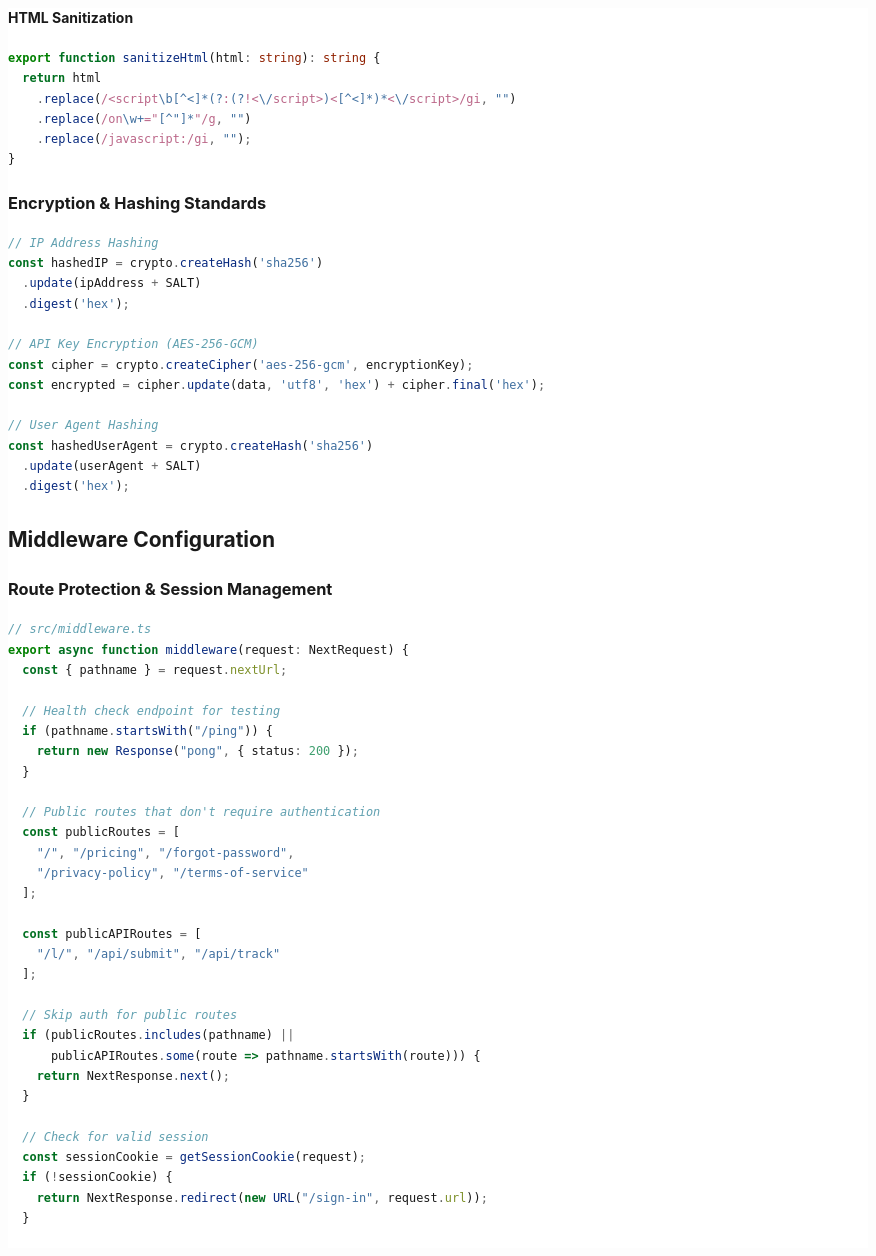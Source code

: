 #### HTML Sanitization
```typescript
export function sanitizeHtml(html: string): string {
  return html
    .replace(/<script\b[^<]*(?:(?!<\/script>)<[^<]*)*<\/script>/gi, "")
    .replace(/on\w+="[^"]*"/g, "")
    .replace(/javascript:/gi, "");
}
```

### Encryption & Hashing Standards

```typescript
// IP Address Hashing
const hashedIP = crypto.createHash('sha256')
  .update(ipAddress + SALT)
  .digest('hex');

// API Key Encryption (AES-256-GCM)
const cipher = crypto.createCipher('aes-256-gcm', encryptionKey);
const encrypted = cipher.update(data, 'utf8', 'hex') + cipher.final('hex');

// User Agent Hashing
const hashedUserAgent = crypto.createHash('sha256')
  .update(userAgent + SALT)
  .digest('hex');
```

## Middleware Configuration

### Route Protection & Session Management

```typescript
// src/middleware.ts
export async function middleware(request: NextRequest) {
  const { pathname } = request.nextUrl;
  
  // Health check endpoint for testing
  if (pathname.startsWith("/ping")) {
    return new Response("pong", { status: 200 });
  }
  
  // Public routes that don't require authentication
  const publicRoutes = [
    "/", "/pricing", "/forgot-password", 
    "/privacy-policy", "/terms-of-service"
  ];
  
  const publicAPIRoutes = [
    "/l/", "/api/submit", "/api/track"
  ];
  
  // Skip auth for public routes
  if (publicRoutes.includes(pathname) || 
      publicAPIRoutes.some(route => pathname.startsWith(route))) {
    return NextResponse.next();
  }
  
  // Check for valid session
  const sessionCookie = getSessionCookie(request);
  if (!sessionCookie) {
    return NextResponse.redirect(new URL("/sign-in", request.url));
  }
  
```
- - - - - - -
Look for the string "publicAPIRoutes" in the entries above. Copy every line that has it.

  const publicAPIRoutes = [
      publicAPIRoutes.some(route => pathname.startsWith(route))) {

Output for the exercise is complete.